(Pictures paired with source code)
-- -- --

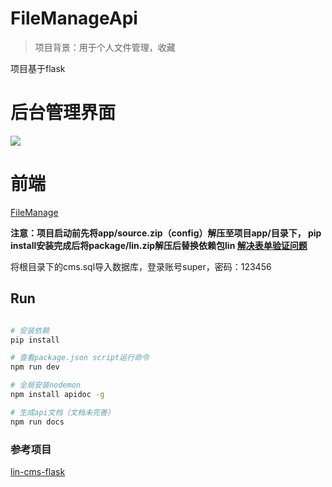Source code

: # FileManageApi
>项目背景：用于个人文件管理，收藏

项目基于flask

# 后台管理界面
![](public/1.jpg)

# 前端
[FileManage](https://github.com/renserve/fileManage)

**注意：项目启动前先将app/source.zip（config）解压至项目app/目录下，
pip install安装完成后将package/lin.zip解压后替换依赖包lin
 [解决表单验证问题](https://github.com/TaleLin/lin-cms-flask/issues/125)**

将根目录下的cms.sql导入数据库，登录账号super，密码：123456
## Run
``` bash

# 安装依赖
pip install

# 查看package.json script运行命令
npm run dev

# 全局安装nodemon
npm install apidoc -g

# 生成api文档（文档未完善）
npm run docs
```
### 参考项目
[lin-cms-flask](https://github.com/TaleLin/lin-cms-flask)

-- -- --

| WHAT IS BEING ASKED |
From the records above, copy every line that holds the word "https".

| RESPONSE BELOW |
[FileManage](https://github.com/renserve/fileManage)
 [解决表单验证问题](https://github.com/TaleLin/lin-cms-flask/issues/125)**
[lin-cms-flask](https://github.com/TaleLin/lin-cms-flask)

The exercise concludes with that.